Within the records below, filter for lines carrying the word "factors" and copy them.

──────── Records provided ────────

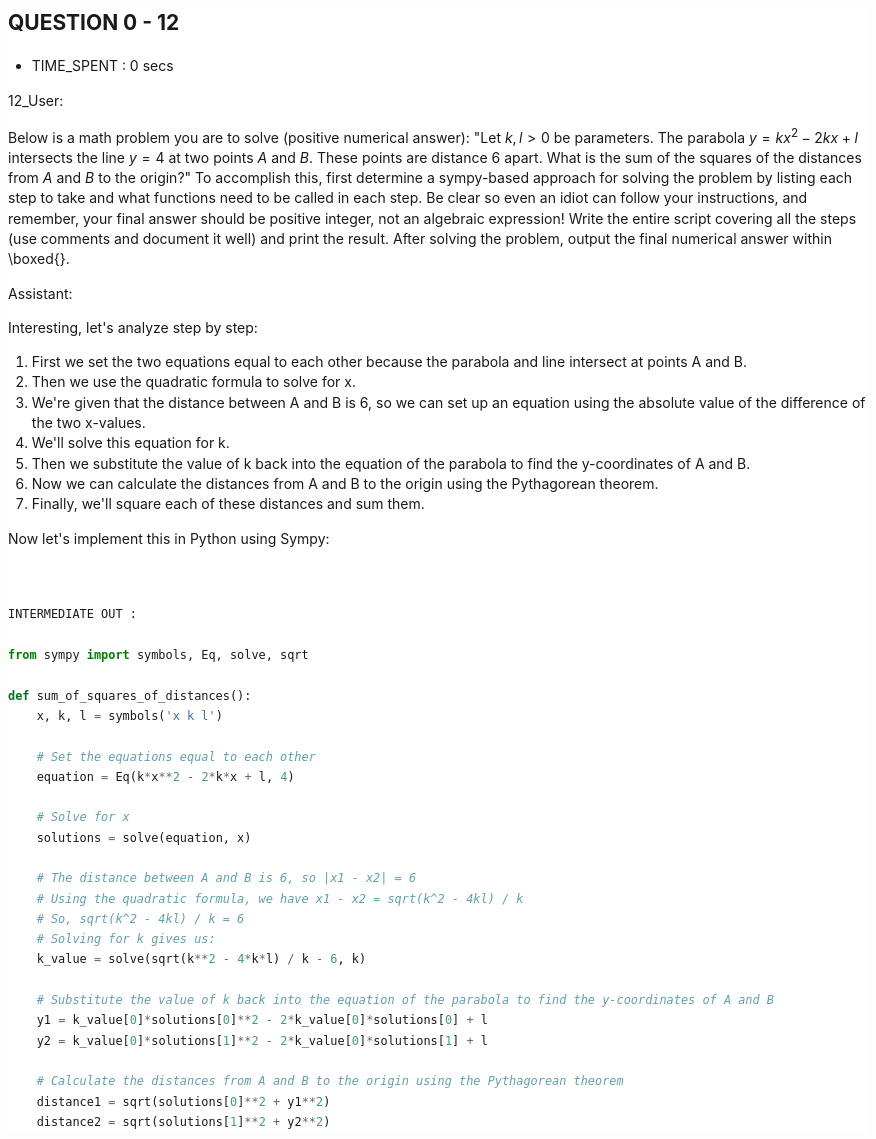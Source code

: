 
## QUESTION 0 - 12 
- TIME_SPENT : 0 secs

12_User:

Below is a math problem you are to solve (positive numerical answer):
"Let $k, l > 0$ be parameters. The parabola $y = kx^2 - 2kx + l$ intersects the line $y = 4$ at two points $A$ and $B$. These points are distance 6 apart. What is the sum of the squares of the distances from $A$ and $B$ to the origin?"
To accomplish this, first determine a sympy-based approach for solving the problem by listing each step to take and what functions need to be called in each step. Be clear so even an idiot can follow your instructions, and remember, your final answer should be positive integer, not an algebraic expression!
Write the entire script covering all the steps (use comments and document it well) and print the result. After solving the problem, output the final numerical answer within \boxed{}.

Assistant: 

Interesting, let's analyze step by step:



1. First we set the two equations equal to each other because the parabola and line intersect at points A and B.
2. Then we use the quadratic formula to solve for x.
3. We're given that the distance between A and B is 6, so we can set up an equation using the absolute value of the difference of the two x-values.
4. We'll solve this equation for k.
5. Then we substitute the value of k back into the equation of the parabola to find the y-coordinates of A and B.
6. Now we can calculate the distances from A and B to the origin using the Pythagorean theorem.
7. Finally, we'll square each of these distances and sum them.

Now let's implement this in Python using Sympy:

```python


INTERMEDIATE OUT :

from sympy import symbols, Eq, solve, sqrt

def sum_of_squares_of_distances():
    x, k, l = symbols('x k l')

    # Set the equations equal to each other
    equation = Eq(k*x**2 - 2*k*x + l, 4)

    # Solve for x
    solutions = solve(equation, x)

    # The distance between A and B is 6, so |x1 - x2| = 6
    # Using the quadratic formula, we have x1 - x2 = sqrt(k^2 - 4kl) / k
    # So, sqrt(k^2 - 4kl) / k = 6
    # Solving for k gives us:
    k_value = solve(sqrt(k**2 - 4*k*l) / k - 6, k)

    # Substitute the value of k back into the equation of the parabola to find the y-coordinates of A and B
    y1 = k_value[0]*solutions[0]**2 - 2*k_value[0]*solutions[0] + l
    y2 = k_value[0]*solutions[1]**2 - 2*k_value[0]*solutions[1] + l

    # Calculate the distances from A and B to the origin using the Pythagorean theorem
    distance1 = sqrt(solutions[0]**2 + y1**2)
    distance2 = sqrt(solutions[1]**2 + y2**2)

```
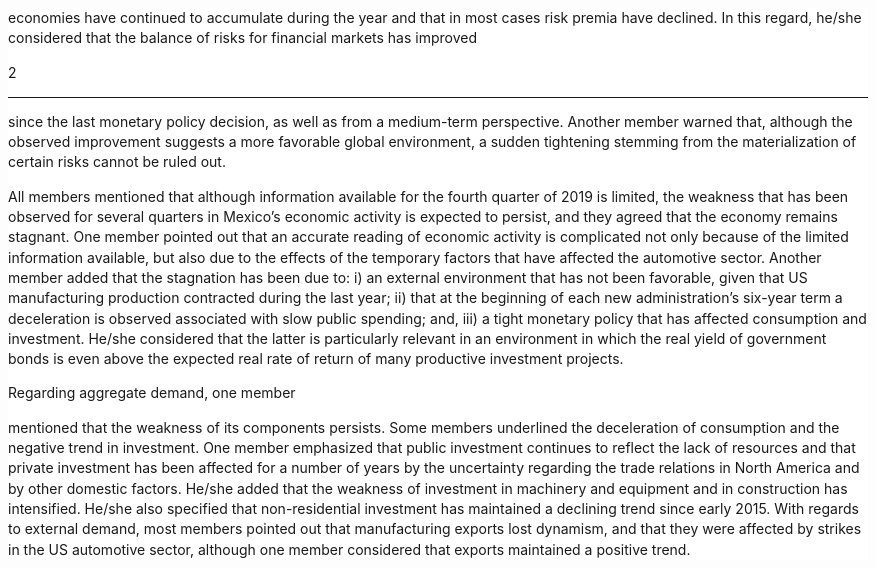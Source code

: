 economies have continued to accumulate during the
year and that in most cases risk premia have
declined. In this regard, he/she considered that the
balance of risks for financial markets has improved

2


-----

since the last monetary policy decision, as well as
from a medium-term perspective. Another member
warned that, although the observed improvement
suggests a more favorable global environment, a
sudden tightening stemming from the materialization
of certain risks cannot be ruled out.

All members mentioned that although information
available for the fourth quarter of 2019 is limited, the
weakness that has been observed for several
quarters in Mexico’s economic activity is expected to
persist, and they agreed that the economy remains
stagnant. One member pointed out that an accurate
reading of economic activity is complicated not only
because of the limited information available, but also
due to the effects of the temporary factors that have
affected the automotive sector. Another member
added that the stagnation has been due to: i) an
external environment that has not been favorable,
given that US manufacturing production contracted
during the last year; ii) that at the beginning of each
new administration’s six-year term a deceleration is
observed associated with slow public spending; and,
iii) a tight monetary policy that has affected
consumption and investment. He/she considered
that the latter is particularly relevant in an
environment in which the real yield of government
bonds is even above the expected real rate of return
of many productive investment projects.

Regarding aggregate demand, one member

mentioned that the weakness of its components
persists. Some members underlined the deceleration
of consumption and the negative trend in investment.
One member emphasized that public investment
continues to reflect the lack of resources and that
private investment has been affected for a number of
years by the uncertainty regarding the trade relations
in North America and by other domestic factors.
He/she added that the weakness of investment in
machinery and equipment and in construction has
intensified. He/she also specified that non-residential
investment has maintained a declining trend since
early 2015. With regards to external demand, most
members pointed out that manufacturing exports lost
dynamism, and that they were affected by strikes in
the US automotive sector, although one member
considered that exports maintained a positive trend.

────────

| Worked solution |
due to the effects of the temporary factors that have
in North America and by other domestic factors.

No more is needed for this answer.